The financial markets can only now begin to estimate the financial costs of the UK’s departure. The immediate negative market reaction was to be expected and uncertainty is likely to persist for an unknown period of time. It is up to the UK to trigger Article 50 of The Lisbon Treaty in order to start the exit clock ticking and from that moment it will be certain that the UK will leave the EU no later than two years from that point in time.
So what are the immediate issues for existing legal contracts entered into by UK entities and in particular what about derivative contracts? Until the UK pulls the Article 50 trigger nothing will have changed and parties to a contract will be bound by exactly the same EU legislation as they were before the vote up until the actual moment of the UK’s exit from the EU. Prudence dictates that parties should be aware of what their contracts contain in case, for example, there are any termination provisions that could be triggered such as material adverse change or force majeure. Governing law provisions could be another area that might give rise to uncertainty because of the way these tie in to EU regulations.
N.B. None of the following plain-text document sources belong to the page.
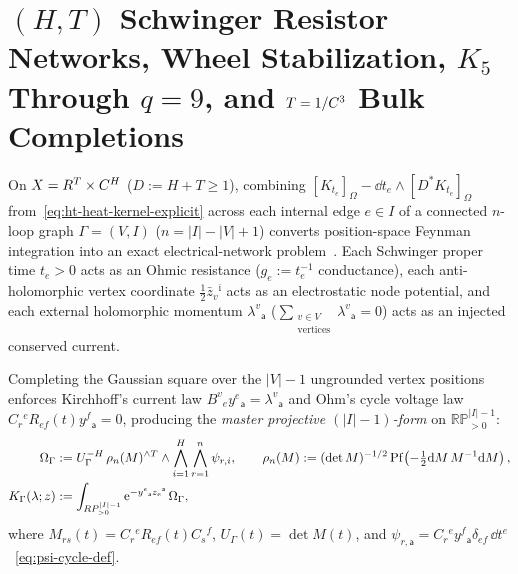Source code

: \section{\texorpdfstring{$(H,T)$}{(H,T)} Schwinger Resistor Networks, Wheel Stabilization, \texorpdfstring{$K_5$}{K\_5} Through \texorpdfstring{$q=9$}{q=9}, and \texorpdfstring{$T=1 / C^3$}{T=1 / C\^3} Bulk Completions}
\label{sec:schwinger-periods-k5}

On $X = R^T\times C^H$ ($D := H+T \ge 1$), combining $[K_{t_e}]_\Omega - \dd t_e\wedge[D^* K_{t_e}]_\Omega$ from~\eqref{eq:ht-heat-kernel-explicit} across each internal edge $e \in I$ of a connected $n$-loop graph $\Gamma = (V,I)$ ($n = |I|-|V|+1$) converts position-space Feynman integration into an exact electrical-network problem~\cite{Mathews,LLC,WW24,Repo9e833c8}. Each Schwinger proper time $t_e > 0$ acts as an Ohmic resistance ($g_e := t_e^{-1}$ conductance), each anti-holomorphic vertex coordinate $\frac{1}{2}\bar{z}_v{}^{\bar{\imath}}$ acts as an electrostatic node potential, and each external holomorphic momentum $\lambda^v{}_{\mathsf{a}}$ ($\sum_{\substack{v\in V\\\mathrm{vertices}}}\lambda^v{}_{\mathsf{a}} = 0$) acts as an injected conserved current.

Completing the Gaussian square over the $|V|-1$ ungrounded vertex positions enforces Kirchhoff's current law $B^v{}_e y^e{}_{\mathsf{a}} = \lambda^v{}_{\mathsf{a}}$ and Ohm's cycle voltage law $C_r{}^e R_{ef}(t)y^f{}_{\mathsf{a}} = 0$, producing the \emph{master projective $(|I|-1)$-form} on $\mathbb{RP}^{|I|-1}_{>0}$:
\begin{equation}
\label{eq:master-omega-gamma}
\begin{aligned}
\Omega_\Gamma &:= U_\Gamma^{-H}\,\rho_n(M)^{\wedge T}\wedge\bigwedge_{i=1}^H\bigwedge_{r=1}^n\psi_{r,i},\qquad
\rho_n(M) := (\det M)^{-1/2}\operatorname{Pf}\!\left(-\tfrac{1}{2}\mathrm{d} M\,M^{-1}\mathrm{d} M\right),\\
K_\Gamma(\lambda;z) &:= \int_{RP^{|I|-1}_{>0}}\mathrm{e}^{-y^e{}_{\mathsf{a}}z_e{}^{\mathsf{a}}}\,\Omega_\Gamma,
\end{aligned}
\end{equation}
where $M_{rs}(t) = C_r{}^e R_{ef}(t)C_s{}^f$, $U_\Gamma(t) = \det M(t)$, and $\psi_{r,\mathsf{a}} = C_r{}^e y^f{}_{\mathsf{a}}\delta_{ef}\,\dd t^e$~\eqref{eq:psi-cycle-def}.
On a more practical level parties will need to consider a number of other matters including but not limited to:
- Insolvency – post Brexit current EU harmonised rules on insolvency will cease to apply for UK entities and therefore the recognition of UK insolvency proceedings may not be recognised across the EU
- Collateral - the EU Collateral Directive will cease to apply and national insolvency rules may need to be adjusted to cope with issues such as the new margin reform rules applying to initial margin for uncleared derivatives
- Descriptions of the “EU” will need to be checked and amended as necessary to ensure that they continue to work as originally intended
- Deterioration of counterparty and own creditworthiness as a result of market uncertainty leading to increased margin requirements and / or increased transaction costs
Ultimately, time needs to pass until some degree of certainty can resume in order to be able to determine what the landscape is likely to look like. As and when Article 50 is triggered then we will have much more certainty about the timetable and parties can plan what they need to do in an orderly way. So what should parties do in the meantime? Aside from keeping calm and carrying on, organisations should not underestimate the time and effort that will be needed to check their contracts to ensure that they are not caught out by the effects of Brexit. Brexit may not happen until 2019 but if history tells us anything it is that lack of preparation generally for these types of events can have unintended material adverse consequences.